British woman who died after court case to decide on her medical treatment

Sudiksha Thirumalesh (2004 - 12 September 2023) was a British woman who died in September 2023 at the age of 19 after a court case regarding her competence to make decisions about her medical care.

Thirumalesh suffered from a mitochondrial disorder. At a point where she was severely ill, the hospital moved to transfer her to palliative care, against her wishes and those of her parents, who instead wished her to undergo experimental nucleoside therapy in Canada. This resulted in a court case, during which her name, and that of the NHS trust involved, were restricted by court order, and she was named only as "ST". She was found not to be competent to make her own medical decisions on 25 August 2023, with Mrs Justice Roberts ruling that Thirumalesh had a "complete inability to accept the medical reality of her position." Thirumalesh subsequently died of cardiac arrest and respiratory failure on 12 September 2023.
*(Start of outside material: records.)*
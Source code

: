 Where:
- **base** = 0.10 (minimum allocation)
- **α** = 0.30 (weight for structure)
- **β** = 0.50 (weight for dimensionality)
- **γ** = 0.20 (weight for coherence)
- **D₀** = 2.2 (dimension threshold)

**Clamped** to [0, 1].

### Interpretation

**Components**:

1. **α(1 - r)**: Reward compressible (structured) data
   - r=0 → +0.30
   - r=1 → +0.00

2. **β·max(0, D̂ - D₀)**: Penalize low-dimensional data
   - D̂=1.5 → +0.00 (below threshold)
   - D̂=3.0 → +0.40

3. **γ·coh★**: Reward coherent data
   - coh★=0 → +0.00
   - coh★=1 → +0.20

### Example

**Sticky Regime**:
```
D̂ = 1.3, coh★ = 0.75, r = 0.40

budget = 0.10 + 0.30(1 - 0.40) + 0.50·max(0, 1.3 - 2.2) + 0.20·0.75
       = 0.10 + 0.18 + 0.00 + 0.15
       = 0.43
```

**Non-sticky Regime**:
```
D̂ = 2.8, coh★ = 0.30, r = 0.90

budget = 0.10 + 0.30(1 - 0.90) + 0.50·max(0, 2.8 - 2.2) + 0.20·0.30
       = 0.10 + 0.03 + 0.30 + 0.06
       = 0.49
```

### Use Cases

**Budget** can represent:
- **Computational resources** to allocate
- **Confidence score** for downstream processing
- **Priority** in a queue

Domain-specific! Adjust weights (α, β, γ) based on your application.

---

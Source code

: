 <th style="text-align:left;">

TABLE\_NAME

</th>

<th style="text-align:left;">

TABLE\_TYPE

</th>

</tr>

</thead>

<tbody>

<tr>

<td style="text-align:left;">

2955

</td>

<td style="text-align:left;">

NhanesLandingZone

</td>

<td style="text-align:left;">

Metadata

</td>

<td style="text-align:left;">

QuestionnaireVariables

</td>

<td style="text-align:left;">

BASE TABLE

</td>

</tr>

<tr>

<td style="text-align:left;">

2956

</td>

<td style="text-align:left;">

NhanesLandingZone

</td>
Until late September 2023, her name was unable to be reported in relation to this case, being protected by an order made by the Court of Protection, which was lifted after her death as the court judged that maintaining the order was not in the interest of the public good, following no objections from the NHS trust. Her family have stated that they consider themselves to have been "brutally silenced" by the reporting restrictions. This is disputed by the NHS trust lawyer, Victoria Butler-Cole KC, who claimed there may have been a misunderstanding of the scope of the restrictions. On 29 September 2023 the restriction on the naming of the NHS trust was lifted and it was revealed to be the University Hospitals Birmingham NHS Foundation Trust.

In July 2024, the Court of Appeal allowed an appeal against Court of Protection's 2023 decision. The three judges ruled that the decision was "wrong and contrary to Court of Appeal authority". Additionally, the Court of Appeal ruled that the previous judge "fell into error" and emphasized the principle of autonomy and the presumption of mental capacity.